## Short Questions and Answers about Basic Statistics

This page contains short questions and answers about introductory statistics which includes history of statistics, Meaning of Statistics, Symbols and Notations, Data and Variable, Uses and Limitation of statistics.

**Meaning of Statistics**

The word **Statistics** is from the Latin word *status*, meaning political state, and originally meant information useful to the state, but now this word is being used in different meanings.

- In the first place, the word
*statistics*refers to "numerical facts arranged systematically". - In the second place, the word
*statistics*is defined as a discipline that includes all the procedures and techniques which are used to collect, process and analyze numerical data, to make inferences so that appropriate decisions can be made in the face of uncertainty. - Thirdly, the word
*statistics*are numerical quantities calculated from sample observations.

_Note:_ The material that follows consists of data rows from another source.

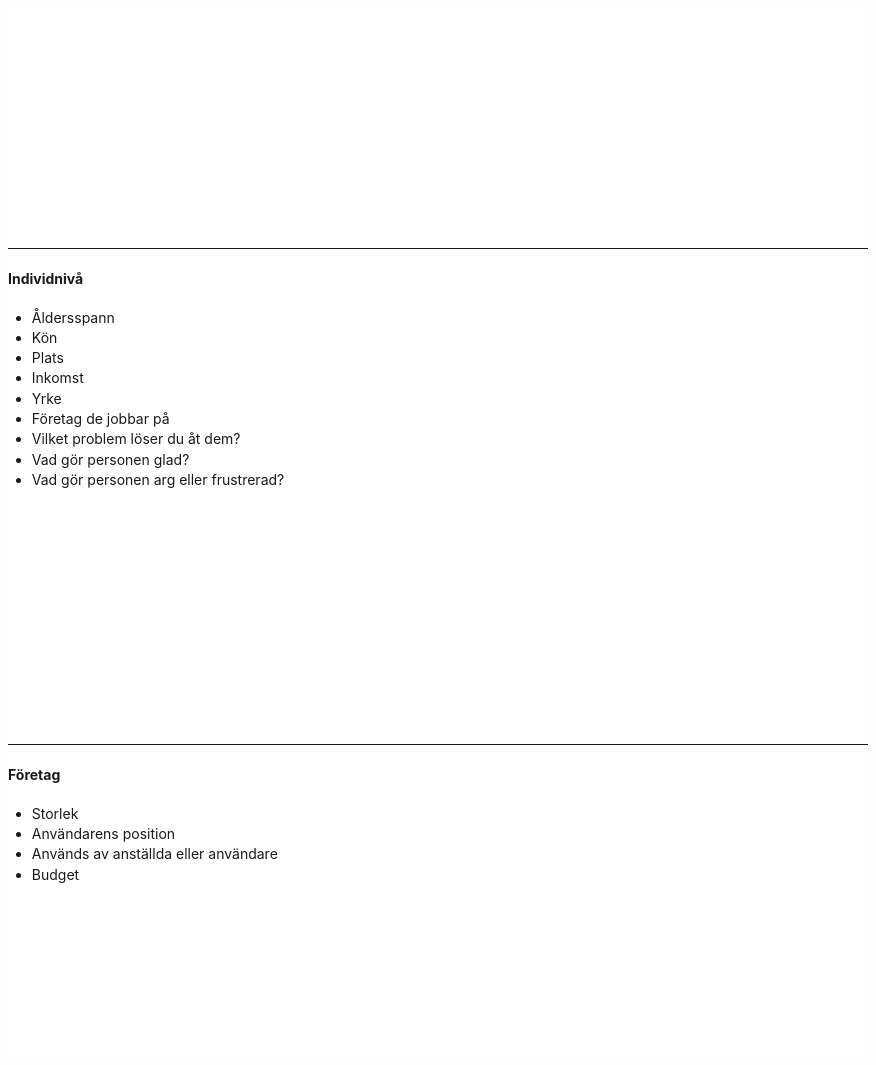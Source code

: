 
&nbsp;

&nbsp;

&nbsp;

&nbsp;

&nbsp;

&nbsp;

&nbsp;

---

#### Individnivå

* Åldersspann
* Kön
* Plats
* Inkomst
* Yrke
* Företag de jobbar på
* Vilket problem löser du åt dem?
* Vad gör personen glad?
* Vad gör personen arg eller frustrerad?

&nbsp;

&nbsp;

&nbsp;

&nbsp;

&nbsp;

&nbsp;

&nbsp;

---

#### Företag

* Storlek
* Användarens position
* Används av anställda eller användare
* Budget

&nbsp;

&nbsp;

&nbsp;

&nbsp;

&nbsp;
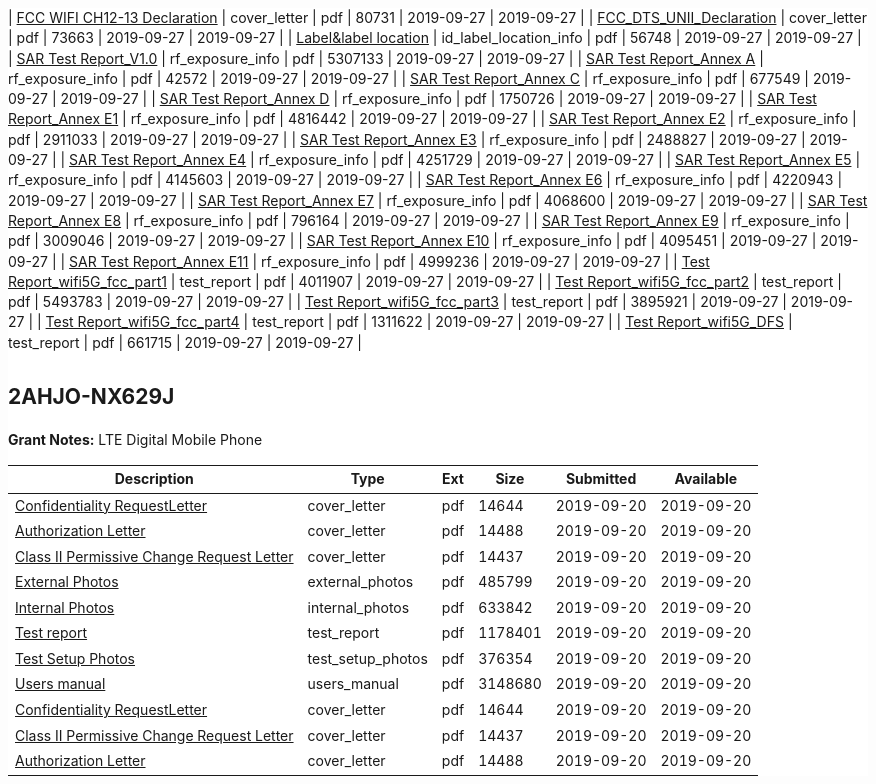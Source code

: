 | [FCC WIFI CH12-13 Declaration](2AHJO-NX627J/55cc13842ae046564078300ffdd708c3/4462561.pdf) | cover_letter | pdf | 80731 | 2019-09-27 | 2019-09-27 |
| [FCC_DTS_UNII_Declaration](2AHJO-NX627J/55cc13842ae046564078300ffdd708c3/4462562.pdf) | cover_letter | pdf | 73663 | 2019-09-27 | 2019-09-27 |
| [Label&label location](2AHJO-NX627J/55cc13842ae046564078300ffdd708c3/4462019.pdf) | id_label_location_info | pdf | 56748 | 2019-09-27 | 2019-09-27 |
| [SAR Test Report_V1.0](2AHJO-NX627J/55cc13842ae046564078300ffdd708c3/4462563.pdf) | rf_exposure_info | pdf | 5307133 | 2019-09-27 | 2019-09-27 |
| [SAR Test Report_Annex A](2AHJO-NX627J/55cc13842ae046564078300ffdd708c3/4462564.pdf) | rf_exposure_info | pdf | 42572 | 2019-09-27 | 2019-09-27 |
| [SAR Test Report_Annex C](2AHJO-NX627J/55cc13842ae046564078300ffdd708c3/4462565.pdf) | rf_exposure_info | pdf | 677549 | 2019-09-27 | 2019-09-27 |
| [SAR Test Report_Annex D](2AHJO-NX627J/55cc13842ae046564078300ffdd708c3/4462566.pdf) | rf_exposure_info | pdf | 1750726 | 2019-09-27 | 2019-09-27 |
| [SAR Test Report_Annex E1](2AHJO-NX627J/55cc13842ae046564078300ffdd708c3/4462567.pdf) | rf_exposure_info | pdf | 4816442 | 2019-09-27 | 2019-09-27 |
| [SAR Test Report_Annex E2](2AHJO-NX627J/55cc13842ae046564078300ffdd708c3/4462568.pdf) | rf_exposure_info | pdf | 2911033 | 2019-09-27 | 2019-09-27 |
| [SAR Test Report_Annex E3](2AHJO-NX627J/55cc13842ae046564078300ffdd708c3/4462569.pdf) | rf_exposure_info | pdf | 2488827 | 2019-09-27 | 2019-09-27 |
| [SAR Test Report_Annex E4](2AHJO-NX627J/55cc13842ae046564078300ffdd708c3/4462570.pdf) | rf_exposure_info | pdf | 4251729 | 2019-09-27 | 2019-09-27 |
| [SAR Test Report_Annex E5](2AHJO-NX627J/55cc13842ae046564078300ffdd708c3/4462571.pdf) | rf_exposure_info | pdf | 4145603 | 2019-09-27 | 2019-09-27 |
| [SAR Test Report_Annex E6](2AHJO-NX627J/55cc13842ae046564078300ffdd708c3/4462572.pdf) | rf_exposure_info | pdf | 4220943 | 2019-09-27 | 2019-09-27 |
| [SAR Test Report_Annex E7](2AHJO-NX627J/55cc13842ae046564078300ffdd708c3/4462573.pdf) | rf_exposure_info | pdf | 4068600 | 2019-09-27 | 2019-09-27 |
| [SAR Test Report_Annex E8](2AHJO-NX627J/55cc13842ae046564078300ffdd708c3/4462574.pdf) | rf_exposure_info | pdf | 796164 | 2019-09-27 | 2019-09-27 |
| [SAR Test Report_Annex E9](2AHJO-NX627J/55cc13842ae046564078300ffdd708c3/4462575.pdf) | rf_exposure_info | pdf | 3009046 | 2019-09-27 | 2019-09-27 |
| [SAR Test Report_Annex E10](2AHJO-NX627J/55cc13842ae046564078300ffdd708c3/4462576.pdf) | rf_exposure_info | pdf | 4095451 | 2019-09-27 | 2019-09-27 |
| [SAR Test Report_Annex E11](2AHJO-NX627J/55cc13842ae046564078300ffdd708c3/4462577.pdf) | rf_exposure_info | pdf | 4999236 | 2019-09-27 | 2019-09-27 |
| [Test Report_wifi5G_fcc_part1](2AHJO-NX627J/55cc13842ae046564078300ffdd708c3/4462707.pdf) | test_report | pdf | 4011907 | 2019-09-27 | 2019-09-27 |
| [Test Report_wifi5G_fcc_part2](2AHJO-NX627J/55cc13842ae046564078300ffdd708c3/4462708.pdf) | test_report | pdf | 5493783 | 2019-09-27 | 2019-09-27 |
| [Test Report_wifi5G_fcc_part3](2AHJO-NX627J/55cc13842ae046564078300ffdd708c3/4462709.pdf) | test_report | pdf | 3895921 | 2019-09-27 | 2019-09-27 |
| [Test Report_wifi5G_fcc_part4](2AHJO-NX627J/55cc13842ae046564078300ffdd708c3/4462710.pdf) | test_report | pdf | 1311622 | 2019-09-27 | 2019-09-27 |
| [Test Report_wifi5G_DFS](2AHJO-NX627J/55cc13842ae046564078300ffdd708c3/4462711.pdf) | test_report | pdf | 661715 | 2019-09-27 | 2019-09-27 |
## 2AHJO-NX629J
**Grant Notes:** LTE Digital Mobile Phone

| Description | Type | Ext | Size | Submitted | Available |
| ----------- | ---- | --- | ---- | --------- | --------- |
| [Confidentiality RequestLetter](2AHJO-NX629J/42a1b59b3b275c5ad62bb01a79447615/4452684.pdf) | cover_letter | pdf | 14644 | 2019-09-20 | 2019-09-20 |
| [Authorization Letter](2AHJO-NX629J/42a1b59b3b275c5ad62bb01a79447615/4452686.pdf) | cover_letter | pdf | 14488 | 2019-09-20 | 2019-09-20 |
| [Class II Permissive Change Request Letter](2AHJO-NX629J/42a1b59b3b275c5ad62bb01a79447615/4452687.pdf) | cover_letter | pdf | 14437 | 2019-09-20 | 2019-09-20 |
| [External Photos](2AHJO-NX629J/42a1b59b3b275c5ad62bb01a79447615/4452685.pdf) | external_photos | pdf | 485799 | 2019-09-20 | 2019-09-20 |
| [Internal Photos](2AHJO-NX629J/42a1b59b3b275c5ad62bb01a79447615/4452688.pdf) | internal_photos | pdf | 633842 | 2019-09-20 | 2019-09-20 |
| [Test report](2AHJO-NX629J/42a1b59b3b275c5ad62bb01a79447615/4452771.pdf) | test_report | pdf | 1178401 | 2019-09-20 | 2019-09-20 |
| [Test Setup Photos](2AHJO-NX629J/42a1b59b3b275c5ad62bb01a79447615/4452742.pdf) | test_setup_photos | pdf | 376354 | 2019-09-20 | 2019-09-20 |
| [Users manual](2AHJO-NX629J/42a1b59b3b275c5ad62bb01a79447615/4452693.pdf) | users_manual | pdf | 3148680 | 2019-09-20 | 2019-09-20 |
| [Confidentiality RequestLetter](2AHJO-NX629J/13d056d9be7e0c64b5799563c8ec3127/4452684.pdf) | cover_letter | pdf | 14644 | 2019-09-20 | 2019-09-20 |
| [Class II Permissive Change Request Letter](2AHJO-NX629J/13d056d9be7e0c64b5799563c8ec3127/4452687.pdf) | cover_letter | pdf | 14437 | 2019-09-20 | 2019-09-20 |
| [Authorization Letter](2AHJO-NX629J/13d056d9be7e0c64b5799563c8ec3127/4452686.pdf) | cover_letter | pdf | 14488 | 2019-09-20 | 2019-09-20 |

**Formal Definition of Statistics**

Statistics is a branch of mathematics which involves the collection, organization, interpretation, and presentation of data, To draw inference about the data collected from population under study

**Branches of Statistics**

As a subject **Statistics ** can be divided into *Descriptive Statistics * and *Inferential Statistics*.

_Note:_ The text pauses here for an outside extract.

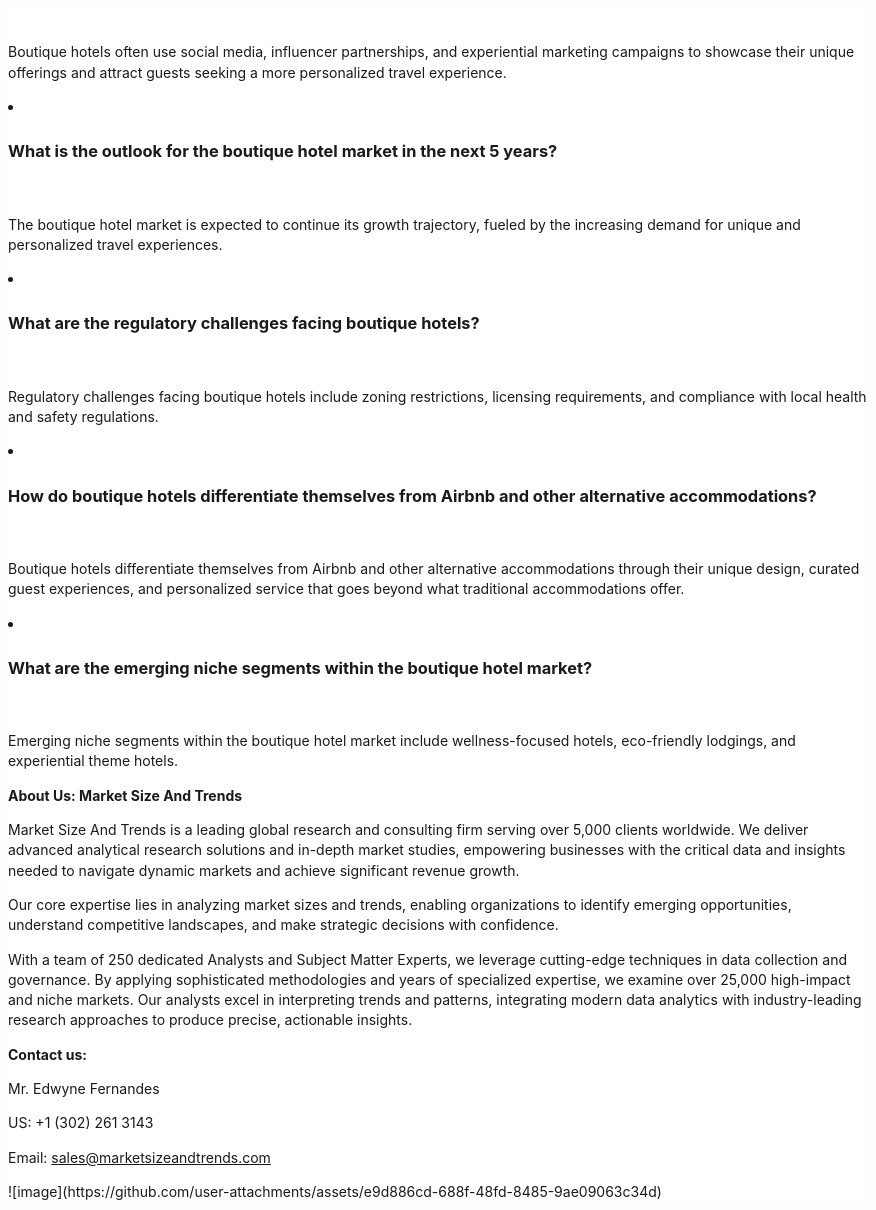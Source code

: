 <p>&nbsp;</p><p>Boutique hotels often use social media, influencer partnerships, and experiential marketing campaigns to showcase their unique offerings and attract guests seeking a more personalized travel experience.</p>  </li>  <li>    <h3>What is the outlook for the boutique hotel market in the next 5 years?</h3>    <p>&nbsp;</p><p>The boutique hotel market is expected to continue its growth trajectory, fueled by the increasing demand for unique and personalized travel experiences.</p>  </li>  <li>    <h3>What are the regulatory challenges facing boutique hotels?</h3>    <p>&nbsp;</p><p>Regulatory challenges facing boutique hotels include zoning restrictions, licensing requirements, and compliance with local health and safety regulations.</p>  </li>  <li>    <h3>How do boutique hotels differentiate themselves from Airbnb and other alternative accommodations?</h3>    <p>&nbsp;</p><p>Boutique hotels differentiate themselves from Airbnb and other alternative accommodations through their unique design, curated guest experiences, and personalized service that goes beyond what traditional accommodations offer.</p>  </li>  <li>    <h3>What are the emerging niche segments within the boutique hotel market?</h3>    <p>&nbsp;</p><p>Emerging niche segments within the boutique hotel market include wellness-focused hotels, eco-friendly lodgings, and experiential theme hotels.</p>  </li></ol></body></html></p><p><strong>About Us:&nbsp;Market Size And Trends</strong></p><p>Market Size And Trends&nbsp;is a leading global research and consulting firm serving over 5,000 clients worldwide. We deliver advanced analytical research solutions and in-depth market studies, empowering businesses with the critical data and insights needed to navigate dynamic markets and achieve significant revenue growth.</p><p>Our core expertise lies in analyzing market sizes and trends, enabling organizations to identify emerging opportunities, understand competitive landscapes, and make strategic decisions with confidence.</p><p>With a team of 250 dedicated Analysts and Subject Matter Experts, we leverage cutting-edge techniques in data collection and governance. By applying sophisticated methodologies and years of specialized expertise, we examine over 25,000 high-impact and niche markets. Our analysts excel in interpreting trends and patterns, integrating modern data analytics with industry-leading research approaches to produce precise, actionable insights.</p><p><strong>Contact us:</strong></p><p>Mr. Edwyne Fernandes</p><p>US: +1 (302) 261 3143</p><p>Email: <a href="mailto:sales@marketsizeandtrends.com">sales@marketsizeandtrends.com</a>&nbsp;</p>
![image](https://github.com/user-attachments/assets/e9d886cd-688f-48fd-8485-9ae09063c34d)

**Descriptive Statistics**

The branch of statistics which deals with concepts and methods concerned with summarization and description of the important aspects of numerical data. Here data is condensed to have some graphs, table and numerical quantities that provide information about the center of the data and indicate the dispersion of observations.

**Inferential Statistics**

The branch of statistics which deals with procedures for making inferences about the characteristics of the larger group of data or population, from the knowledge derived from only the part of data i.e. sample. Here Estimation of population parameter and testing of hypothesis is done which based on probability theory, and inferences are made on the basis of sample evidence therefore cannot be absolutely certain.

- It only deals with behavior of aggregates or large groups of data. It has nothing to do with what is happening to a particular individual or object of the aggregate
- It deals with aggregates of observations of the same kind rather than isolated figures.
- Statistics deals with variability that obscure (difficult to find) the underlying patterns.
- It deals with uncertainties (Probability) as every process of getting observation either controlled or uncontrolled, involves deficiencies or chance of variations.
- It deals with those aspects of things which can be described numerically either by counts or by measurements.
- Statistics deals with those aggregates which are subject to a number of random causes such as heights of persons are subject to a number of causes e.g. race, ancestry, age, diet, habits, climate etc.
- It deals with those characteristics of things which can be numerically described
- Statistical laws are valid on the average or in the long run. There is no guarantee that a certain law will hold in all cases.
- Statistical results might be misleading and/ or incorrect if sufficient care in collecting, processing and interpreting the data is not exercised.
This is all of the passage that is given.